WASHINGTON -- Last week Sgt. Maj. of the Army Daniel Dailey and Army Under Secretary Ryan McCarthy met with residents of Fort Belvoir, Fort Eustis and Fort Jackson to hear their concerns and observe housing issues in person.
On Friday, Feb. 22, Dailey traveled to Fort Belvoir, Virginia. After speaking directly with Soldiers and family members, he talked about their concerns with members of the housing-services office staff.
"We want service members to contact their chains of command with their housing maintenance concerns, and feel confident that their leaders will address those concerns with our privatized housing partners," he said. "We are committed to our enduring obligation of caring for Soldiers and their families, which includes providing clean, safe and healthy homes."
Dailey also discussed the need to revise existing business rules between tenants and landlords.
Last Thursday, Feb. 21, McCarthy conducted a similar fact-finding tour at Fort Jackson, South Carolina, where he walked through houses and spoke with residents about possible concerns. He also met with Soldiers, leaders and housing staff to determine the best ways to improve housing conditions.

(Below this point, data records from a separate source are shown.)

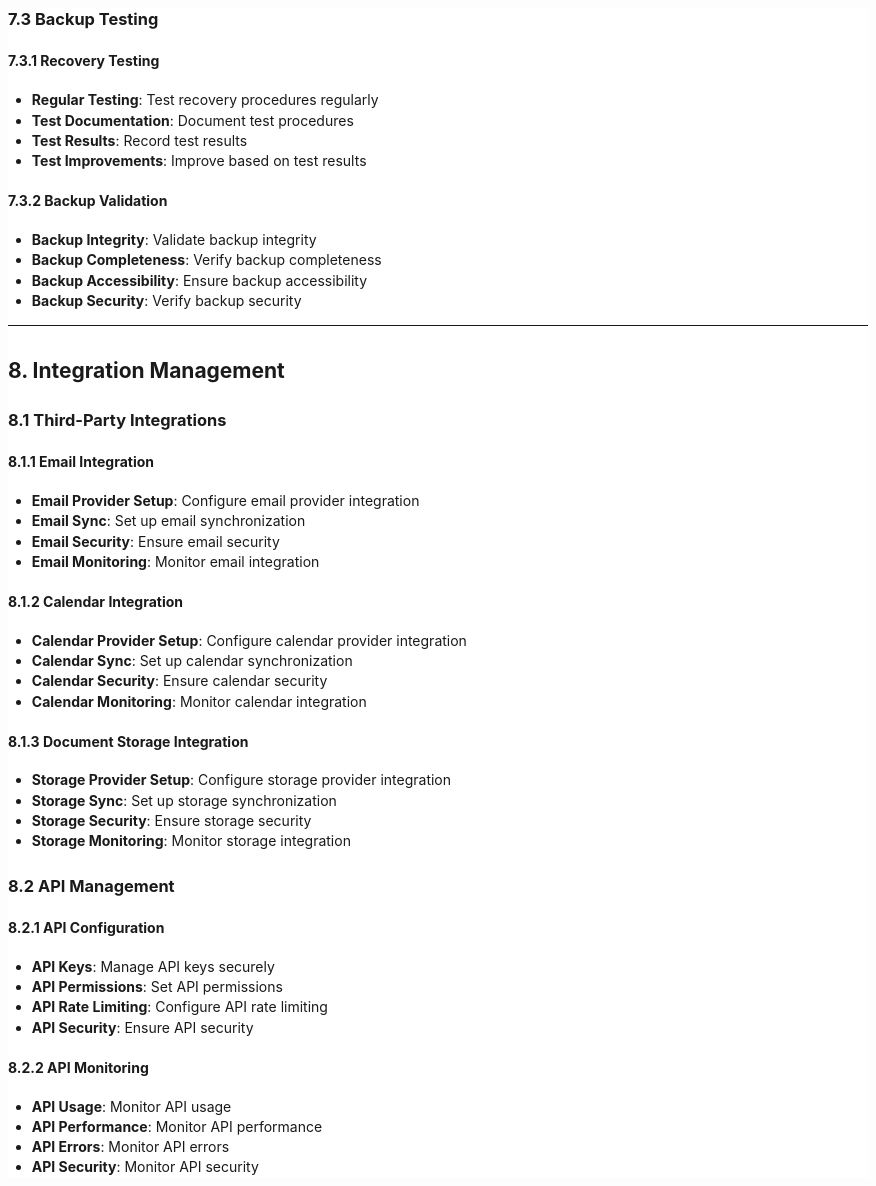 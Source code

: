 ### 7.3 Backup Testing

#### 7.3.1 Recovery Testing
- **Regular Testing**: Test recovery procedures regularly
- **Test Documentation**: Document test procedures
- **Test Results**: Record test results
- **Test Improvements**: Improve based on test results

#### 7.3.2 Backup Validation
- **Backup Integrity**: Validate backup integrity
- **Backup Completeness**: Verify backup completeness
- **Backup Accessibility**: Ensure backup accessibility
- **Backup Security**: Verify backup security

---

## 8. Integration Management

### 8.1 Third-Party Integrations

#### 8.1.1 Email Integration
- **Email Provider Setup**: Configure email provider integration
- **Email Sync**: Set up email synchronization
- **Email Security**: Ensure email security
- **Email Monitoring**: Monitor email integration

#### 8.1.2 Calendar Integration
- **Calendar Provider Setup**: Configure calendar provider integration
- **Calendar Sync**: Set up calendar synchronization
- **Calendar Security**: Ensure calendar security
- **Calendar Monitoring**: Monitor calendar integration

#### 8.1.3 Document Storage Integration
- **Storage Provider Setup**: Configure storage provider integration
- **Storage Sync**: Set up storage synchronization
- **Storage Security**: Ensure storage security
- **Storage Monitoring**: Monitor storage integration

### 8.2 API Management

#### 8.2.1 API Configuration
- **API Keys**: Manage API keys securely
- **API Permissions**: Set API permissions
- **API Rate Limiting**: Configure API rate limiting
- **API Security**: Ensure API security

#### 8.2.2 API Monitoring
- **API Usage**: Monitor API usage
- **API Performance**: Monitor API performance
- **API Errors**: Monitor API errors
- **API Security**: Monitor API security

The following day, Feb. 22, the Under Secretary traveled to Fort Eustis, Virginia, to consult with residents and to gather information.
"We will stop at nothing to make sure that we are doing the right thing by our Soldiers," he said. "It shouldn't take us going to stand in someone's kitchen to understand the extent of the problem."

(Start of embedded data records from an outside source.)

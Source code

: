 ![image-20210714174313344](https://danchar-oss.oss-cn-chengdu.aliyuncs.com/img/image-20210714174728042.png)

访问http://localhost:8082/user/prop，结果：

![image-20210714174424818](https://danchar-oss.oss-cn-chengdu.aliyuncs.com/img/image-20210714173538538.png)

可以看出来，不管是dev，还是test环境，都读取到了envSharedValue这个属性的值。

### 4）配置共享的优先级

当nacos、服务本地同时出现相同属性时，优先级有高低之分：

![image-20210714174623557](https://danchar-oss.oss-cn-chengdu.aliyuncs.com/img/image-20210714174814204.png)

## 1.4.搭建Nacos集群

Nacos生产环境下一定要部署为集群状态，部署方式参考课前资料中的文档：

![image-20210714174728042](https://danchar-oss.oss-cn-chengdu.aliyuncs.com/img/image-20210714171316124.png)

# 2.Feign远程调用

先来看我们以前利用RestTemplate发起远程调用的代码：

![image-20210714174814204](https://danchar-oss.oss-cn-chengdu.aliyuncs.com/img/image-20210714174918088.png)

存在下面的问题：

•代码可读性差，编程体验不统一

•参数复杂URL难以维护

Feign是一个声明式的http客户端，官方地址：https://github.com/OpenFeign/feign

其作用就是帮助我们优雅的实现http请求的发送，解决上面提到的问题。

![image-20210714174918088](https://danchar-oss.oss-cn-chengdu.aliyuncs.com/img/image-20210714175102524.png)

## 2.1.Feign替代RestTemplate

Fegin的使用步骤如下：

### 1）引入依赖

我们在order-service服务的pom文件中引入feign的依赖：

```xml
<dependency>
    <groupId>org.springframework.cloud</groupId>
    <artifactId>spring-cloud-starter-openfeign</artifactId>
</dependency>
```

Last week's meetings followed similar efforts by Army Secretary Mark Esper, Chief of Staff Gen. Mark Milley and Dailey, who traveled to Fort Meade on Feb. 14 to speak with Soldiers, family members, installation leaders and the CEO of Corvias, the private company that manages housing on the installation.
The three Army senior leaders directed senior commanders to personally conduct town hall meetings, in collaboration with staff members from the privatized management companies, within 15 days. They also instructed them to complete installation-wide housing inspections within 30 days and to report the results up through the chain of command.
Esper, Milley and Dailey also met recently with senior executives from seven companies that manage privatized housing on Army installations. During the meeting, the executives made commitments to improve work-order transparency, to ensure sufficient numbers of trained staff are available to address housing problems in a timely manner, and to allow Soldiers to suspend their rent payments (BAH) if they believe that service is not satisfactory.